And so in terms of how that turns up, as I mentioned earlier, we believe that long-term, this will benefit the whole ecosystem and then the take rate will reflect - reflect the interest user experience and merchant return.
We’ll then - then it’s hard to - for us to say which quarter, it can be and also in the following quarters there are also seasonality, for example, in Q1 normally the low season. Yes..
Okay, sounds good. Maybe just a quick follow-up and how about the - for the commission rate itself, if I just do a simple math on the commission rate revenue, it seems to come down as well year-over-year.
Was it mainly due to some of the category changes? What are the reasons behind it? And maybe lastly, just wonder, I mean, I guess, Joe commented on the - on some of the press, some of the news on the SAIC issue, I wonder, is there an impact maybe in the Q1, or in the near-term? Thank you..
Yes. The commission rate changes it reflects certain tax rate mix changes, so that’s truly the reason..
Hey, Dick.

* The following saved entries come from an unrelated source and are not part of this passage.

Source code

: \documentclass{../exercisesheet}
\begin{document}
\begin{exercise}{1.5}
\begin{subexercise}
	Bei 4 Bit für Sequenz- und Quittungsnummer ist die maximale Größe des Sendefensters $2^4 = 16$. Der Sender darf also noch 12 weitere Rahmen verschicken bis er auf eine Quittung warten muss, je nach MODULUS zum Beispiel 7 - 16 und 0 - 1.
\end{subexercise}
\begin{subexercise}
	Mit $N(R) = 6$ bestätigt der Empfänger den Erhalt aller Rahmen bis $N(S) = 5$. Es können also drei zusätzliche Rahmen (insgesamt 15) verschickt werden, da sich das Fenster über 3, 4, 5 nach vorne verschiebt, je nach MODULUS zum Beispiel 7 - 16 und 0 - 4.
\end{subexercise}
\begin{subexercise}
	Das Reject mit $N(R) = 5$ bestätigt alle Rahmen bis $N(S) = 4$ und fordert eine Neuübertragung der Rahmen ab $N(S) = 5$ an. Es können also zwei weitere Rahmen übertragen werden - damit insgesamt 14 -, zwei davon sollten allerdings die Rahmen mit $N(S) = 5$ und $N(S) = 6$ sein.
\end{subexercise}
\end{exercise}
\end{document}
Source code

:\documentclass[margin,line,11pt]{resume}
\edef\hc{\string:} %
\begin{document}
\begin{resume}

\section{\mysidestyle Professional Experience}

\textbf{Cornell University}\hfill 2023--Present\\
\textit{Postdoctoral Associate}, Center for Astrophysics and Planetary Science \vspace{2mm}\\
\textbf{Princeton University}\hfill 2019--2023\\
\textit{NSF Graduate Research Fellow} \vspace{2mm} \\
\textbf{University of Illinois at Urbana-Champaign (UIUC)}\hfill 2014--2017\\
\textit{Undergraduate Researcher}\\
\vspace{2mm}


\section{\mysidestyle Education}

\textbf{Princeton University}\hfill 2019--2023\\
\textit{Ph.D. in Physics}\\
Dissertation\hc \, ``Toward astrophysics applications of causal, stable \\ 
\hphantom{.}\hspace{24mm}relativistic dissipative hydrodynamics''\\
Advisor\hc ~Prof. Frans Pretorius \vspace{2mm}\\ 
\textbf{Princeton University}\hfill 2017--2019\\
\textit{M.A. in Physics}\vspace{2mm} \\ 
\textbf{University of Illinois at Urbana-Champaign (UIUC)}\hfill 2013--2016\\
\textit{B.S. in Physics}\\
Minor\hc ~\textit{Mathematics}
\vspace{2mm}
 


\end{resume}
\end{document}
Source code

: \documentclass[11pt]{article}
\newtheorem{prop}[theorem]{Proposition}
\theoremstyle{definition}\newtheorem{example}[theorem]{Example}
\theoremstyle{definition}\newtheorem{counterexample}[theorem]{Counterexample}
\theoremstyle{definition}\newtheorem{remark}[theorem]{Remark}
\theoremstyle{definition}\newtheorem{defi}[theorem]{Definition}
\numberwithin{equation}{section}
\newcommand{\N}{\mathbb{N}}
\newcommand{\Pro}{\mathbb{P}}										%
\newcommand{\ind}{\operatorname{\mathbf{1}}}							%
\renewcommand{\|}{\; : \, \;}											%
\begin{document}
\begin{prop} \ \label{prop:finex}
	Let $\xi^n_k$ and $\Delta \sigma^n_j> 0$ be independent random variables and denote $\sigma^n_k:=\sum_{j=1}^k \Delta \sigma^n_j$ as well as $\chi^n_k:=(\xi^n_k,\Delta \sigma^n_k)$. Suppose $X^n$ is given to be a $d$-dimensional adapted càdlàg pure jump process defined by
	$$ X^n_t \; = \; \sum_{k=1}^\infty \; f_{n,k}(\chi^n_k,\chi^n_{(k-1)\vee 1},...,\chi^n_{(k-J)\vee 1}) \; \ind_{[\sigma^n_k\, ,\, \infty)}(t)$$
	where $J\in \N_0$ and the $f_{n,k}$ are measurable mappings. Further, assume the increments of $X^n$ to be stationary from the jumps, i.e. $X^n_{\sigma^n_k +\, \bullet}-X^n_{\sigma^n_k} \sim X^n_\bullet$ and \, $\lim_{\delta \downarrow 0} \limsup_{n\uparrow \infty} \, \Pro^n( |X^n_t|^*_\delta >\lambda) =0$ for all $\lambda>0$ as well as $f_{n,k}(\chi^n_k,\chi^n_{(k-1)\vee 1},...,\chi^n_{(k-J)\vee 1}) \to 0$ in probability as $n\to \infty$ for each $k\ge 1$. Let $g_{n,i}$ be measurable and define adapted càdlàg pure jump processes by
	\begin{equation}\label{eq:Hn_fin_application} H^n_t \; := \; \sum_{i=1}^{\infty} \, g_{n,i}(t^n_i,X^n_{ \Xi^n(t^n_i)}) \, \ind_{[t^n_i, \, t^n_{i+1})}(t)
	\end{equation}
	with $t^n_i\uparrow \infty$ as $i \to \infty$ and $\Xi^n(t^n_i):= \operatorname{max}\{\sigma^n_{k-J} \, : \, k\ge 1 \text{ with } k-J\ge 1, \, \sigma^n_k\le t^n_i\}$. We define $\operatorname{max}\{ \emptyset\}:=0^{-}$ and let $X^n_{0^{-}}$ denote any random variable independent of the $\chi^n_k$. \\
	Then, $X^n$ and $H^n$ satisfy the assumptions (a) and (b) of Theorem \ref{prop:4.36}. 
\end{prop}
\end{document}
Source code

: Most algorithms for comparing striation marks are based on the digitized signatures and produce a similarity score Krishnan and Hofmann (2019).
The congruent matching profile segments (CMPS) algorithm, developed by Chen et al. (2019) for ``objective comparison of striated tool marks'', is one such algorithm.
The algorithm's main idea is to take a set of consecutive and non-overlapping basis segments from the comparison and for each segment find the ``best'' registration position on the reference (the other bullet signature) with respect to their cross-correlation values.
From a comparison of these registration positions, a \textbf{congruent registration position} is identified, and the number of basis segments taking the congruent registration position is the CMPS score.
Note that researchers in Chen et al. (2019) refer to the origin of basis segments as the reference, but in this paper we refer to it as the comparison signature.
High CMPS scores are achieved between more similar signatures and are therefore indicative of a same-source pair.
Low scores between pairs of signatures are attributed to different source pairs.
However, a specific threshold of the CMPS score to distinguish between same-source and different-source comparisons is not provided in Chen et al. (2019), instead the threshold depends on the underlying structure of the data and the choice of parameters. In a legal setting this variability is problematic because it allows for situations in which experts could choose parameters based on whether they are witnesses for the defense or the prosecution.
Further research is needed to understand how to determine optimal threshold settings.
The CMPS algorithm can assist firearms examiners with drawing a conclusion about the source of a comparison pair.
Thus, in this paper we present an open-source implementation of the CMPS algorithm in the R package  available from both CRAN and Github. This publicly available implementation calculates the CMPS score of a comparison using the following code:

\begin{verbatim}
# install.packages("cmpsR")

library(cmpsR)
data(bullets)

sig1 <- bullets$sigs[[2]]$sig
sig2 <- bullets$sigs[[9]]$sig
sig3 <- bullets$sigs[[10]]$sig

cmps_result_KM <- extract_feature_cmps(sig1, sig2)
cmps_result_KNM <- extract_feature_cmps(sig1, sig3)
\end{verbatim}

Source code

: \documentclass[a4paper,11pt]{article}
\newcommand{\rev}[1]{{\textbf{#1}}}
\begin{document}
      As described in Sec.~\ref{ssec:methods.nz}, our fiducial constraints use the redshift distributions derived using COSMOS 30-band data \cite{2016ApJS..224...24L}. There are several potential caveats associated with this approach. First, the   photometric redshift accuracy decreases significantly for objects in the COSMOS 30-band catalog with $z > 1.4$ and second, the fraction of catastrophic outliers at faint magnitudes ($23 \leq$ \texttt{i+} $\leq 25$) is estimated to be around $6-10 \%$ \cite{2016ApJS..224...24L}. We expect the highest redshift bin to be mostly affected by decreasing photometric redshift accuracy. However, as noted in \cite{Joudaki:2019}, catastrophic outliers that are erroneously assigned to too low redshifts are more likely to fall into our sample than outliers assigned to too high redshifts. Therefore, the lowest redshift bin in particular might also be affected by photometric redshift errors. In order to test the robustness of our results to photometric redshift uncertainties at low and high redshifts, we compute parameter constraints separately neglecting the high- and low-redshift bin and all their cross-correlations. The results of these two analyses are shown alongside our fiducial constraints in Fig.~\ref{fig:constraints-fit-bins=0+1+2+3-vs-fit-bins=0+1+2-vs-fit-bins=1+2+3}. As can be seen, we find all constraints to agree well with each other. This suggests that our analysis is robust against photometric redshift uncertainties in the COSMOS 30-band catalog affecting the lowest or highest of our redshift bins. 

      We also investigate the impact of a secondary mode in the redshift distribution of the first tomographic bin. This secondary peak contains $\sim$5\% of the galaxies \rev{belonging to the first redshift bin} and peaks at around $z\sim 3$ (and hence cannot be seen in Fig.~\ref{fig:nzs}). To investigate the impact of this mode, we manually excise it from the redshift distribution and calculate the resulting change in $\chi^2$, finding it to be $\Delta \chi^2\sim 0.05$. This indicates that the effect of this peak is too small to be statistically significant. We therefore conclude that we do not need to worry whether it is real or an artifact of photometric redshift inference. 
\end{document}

So the - as you saw the SAIC report we believe was based on floor methodology and we have been very vocal about protesting and we’re prepared to file the complaint about that. Obviously, anytime you have a situation like this, it doesn’t help. But I think we want to take a step back and look at the bigger picture.
In Q4, we added 27 million new active buyers, so now we have a base of 334 million active buyers. These people win and come to our website to purchase things if they’re saying bad quality stuff on a site. It’s really a vote of confidence from our consumers that we’re seeing. And the other thing is, we’re seeing very good mobile growth.
We’re generating 265 million monthly active users. If you compare that to the last quarter, that is a net add of 48 million new monthly active users on mobile, just in three months. So we’re very excited about that. And this long term - this is long term positive for the business..
Next question please..
Great. Thanks a lot, Joe and Maggie..
Thank you. Your next question comes from the line of Angela Moh from Morgan Stanley. Please ask your question..
Thanks. I just have a couple of questions on - more in the top line and users.
So first on the GMP, could you provide a little bit more color on the trends? Given Double-11 your renminbi would be able to potential pull-forward, could you comment a little bit on December quarter? Do you see any general slowdown and also the trends in January so far? So that’s the first thing..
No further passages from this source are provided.